*** Begin section ***
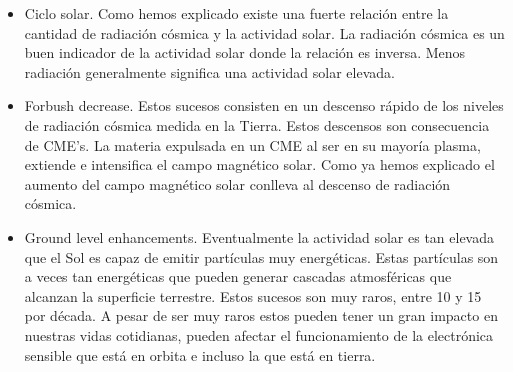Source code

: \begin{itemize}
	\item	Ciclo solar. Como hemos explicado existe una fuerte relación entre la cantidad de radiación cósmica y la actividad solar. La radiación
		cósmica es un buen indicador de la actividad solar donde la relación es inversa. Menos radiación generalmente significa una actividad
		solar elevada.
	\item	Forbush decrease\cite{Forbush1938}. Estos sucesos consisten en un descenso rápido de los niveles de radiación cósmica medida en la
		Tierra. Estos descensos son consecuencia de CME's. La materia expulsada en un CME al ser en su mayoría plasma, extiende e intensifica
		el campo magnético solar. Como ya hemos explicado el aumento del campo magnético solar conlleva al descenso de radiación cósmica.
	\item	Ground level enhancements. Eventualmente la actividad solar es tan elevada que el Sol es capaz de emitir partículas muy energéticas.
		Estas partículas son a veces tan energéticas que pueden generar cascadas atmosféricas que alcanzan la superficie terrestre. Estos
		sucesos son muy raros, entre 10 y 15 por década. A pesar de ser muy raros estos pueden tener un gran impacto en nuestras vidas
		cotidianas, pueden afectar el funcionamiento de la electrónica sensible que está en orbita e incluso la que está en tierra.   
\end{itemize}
*** End section ***
*** Begin section ***
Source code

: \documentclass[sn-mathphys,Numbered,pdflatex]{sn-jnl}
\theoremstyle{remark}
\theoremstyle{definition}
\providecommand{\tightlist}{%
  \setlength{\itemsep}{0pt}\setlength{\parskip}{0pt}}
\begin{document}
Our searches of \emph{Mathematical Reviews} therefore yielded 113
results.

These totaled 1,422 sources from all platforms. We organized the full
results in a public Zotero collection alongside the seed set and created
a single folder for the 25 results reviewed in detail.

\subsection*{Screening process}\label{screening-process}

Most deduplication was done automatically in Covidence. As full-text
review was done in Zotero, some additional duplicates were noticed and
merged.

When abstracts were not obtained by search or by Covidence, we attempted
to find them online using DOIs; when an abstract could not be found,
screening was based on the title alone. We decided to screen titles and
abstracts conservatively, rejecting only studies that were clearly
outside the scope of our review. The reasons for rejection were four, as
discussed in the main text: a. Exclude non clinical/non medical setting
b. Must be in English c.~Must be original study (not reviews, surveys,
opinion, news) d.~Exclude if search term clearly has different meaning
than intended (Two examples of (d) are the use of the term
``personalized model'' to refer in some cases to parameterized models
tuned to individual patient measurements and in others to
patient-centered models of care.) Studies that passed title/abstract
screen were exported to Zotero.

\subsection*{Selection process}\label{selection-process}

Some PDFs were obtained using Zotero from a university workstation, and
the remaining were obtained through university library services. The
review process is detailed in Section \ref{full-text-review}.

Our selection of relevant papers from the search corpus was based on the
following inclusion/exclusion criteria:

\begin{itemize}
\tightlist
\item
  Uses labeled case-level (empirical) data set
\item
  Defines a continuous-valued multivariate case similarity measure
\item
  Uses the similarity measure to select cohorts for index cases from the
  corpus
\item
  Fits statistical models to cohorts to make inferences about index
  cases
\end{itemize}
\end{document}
*** End section ***
*** Begin section ***
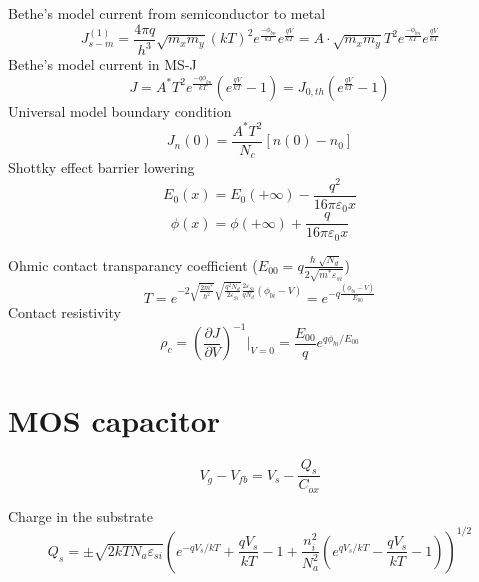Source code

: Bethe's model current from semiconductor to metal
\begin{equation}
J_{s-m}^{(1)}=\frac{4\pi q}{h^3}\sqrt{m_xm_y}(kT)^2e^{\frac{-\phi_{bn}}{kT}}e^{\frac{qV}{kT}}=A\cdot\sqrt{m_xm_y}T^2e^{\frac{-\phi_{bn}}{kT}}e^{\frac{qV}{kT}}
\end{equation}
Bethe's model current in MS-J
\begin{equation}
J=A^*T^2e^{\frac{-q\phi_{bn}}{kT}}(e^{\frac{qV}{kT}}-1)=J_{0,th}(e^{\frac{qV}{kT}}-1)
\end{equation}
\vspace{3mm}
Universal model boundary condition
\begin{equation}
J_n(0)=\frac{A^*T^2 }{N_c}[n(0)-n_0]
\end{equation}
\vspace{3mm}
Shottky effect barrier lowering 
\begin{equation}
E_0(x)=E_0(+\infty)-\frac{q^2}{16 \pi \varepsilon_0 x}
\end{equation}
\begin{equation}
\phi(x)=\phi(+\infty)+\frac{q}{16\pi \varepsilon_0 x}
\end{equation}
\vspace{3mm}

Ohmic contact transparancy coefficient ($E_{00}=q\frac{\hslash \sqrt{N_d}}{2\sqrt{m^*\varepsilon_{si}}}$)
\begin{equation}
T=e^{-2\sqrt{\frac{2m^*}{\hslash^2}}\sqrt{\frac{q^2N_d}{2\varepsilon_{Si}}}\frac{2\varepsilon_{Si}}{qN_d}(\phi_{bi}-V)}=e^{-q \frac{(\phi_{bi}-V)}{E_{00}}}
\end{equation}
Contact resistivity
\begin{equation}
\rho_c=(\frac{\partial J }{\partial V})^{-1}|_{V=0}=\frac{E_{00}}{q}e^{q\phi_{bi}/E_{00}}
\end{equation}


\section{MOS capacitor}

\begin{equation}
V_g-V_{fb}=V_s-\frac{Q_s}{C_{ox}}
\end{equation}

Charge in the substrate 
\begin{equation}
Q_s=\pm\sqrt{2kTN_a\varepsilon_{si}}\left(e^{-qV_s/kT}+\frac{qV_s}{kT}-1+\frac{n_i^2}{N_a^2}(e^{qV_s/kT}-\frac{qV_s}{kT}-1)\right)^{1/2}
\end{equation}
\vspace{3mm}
*** End section ***
◆ EXERCISE INSTRUCTIONS: All that should be written out is the stretch of lines above between the one holding "Shottky effect barrier lowering" and the one holding "Charge in the substrate", inclusive, exactly as given.

◆ EXPECTED ANSWER:
Shottky effect barrier lowering 
\begin{equation}
E_0(x)=E_0(+\infty)-\frac{q^2}{16 \pi \varepsilon_0 x}
\end{equation}
\begin{equation}
\phi(x)=\phi(+\infty)+\frac{q}{16\pi \varepsilon_0 x}
\end{equation}
\vspace{3mm}

Ohmic contact transparancy coefficient ($E_{00}=q\frac{\hslash \sqrt{N_d}}{2\sqrt{m^*\varepsilon_{si}}}$)
\begin{equation}
T=e^{-2\sqrt{\frac{2m^*}{\hslash^2}}\sqrt{\frac{q^2N_d}{2\varepsilon_{Si}}}\frac{2\varepsilon_{Si}}{qN_d}(\phi_{bi}-V)}=e^{-q \frac{(\phi_{bi}-V)}{E_{00}}}
\end{equation}
Contact resistivity
\begin{equation}
\rho_c=(\frac{\partial J }{\partial V})^{-1}|_{V=0}=\frac{E_{00}}{q}e^{q\phi_{bi}/E_{00}}
\end{equation}


\section{MOS capacitor}

\begin{equation}
V_g-V_{fb}=V_s-\frac{Q_s}{C_{ox}}
\end{equation}

Charge in the substrate 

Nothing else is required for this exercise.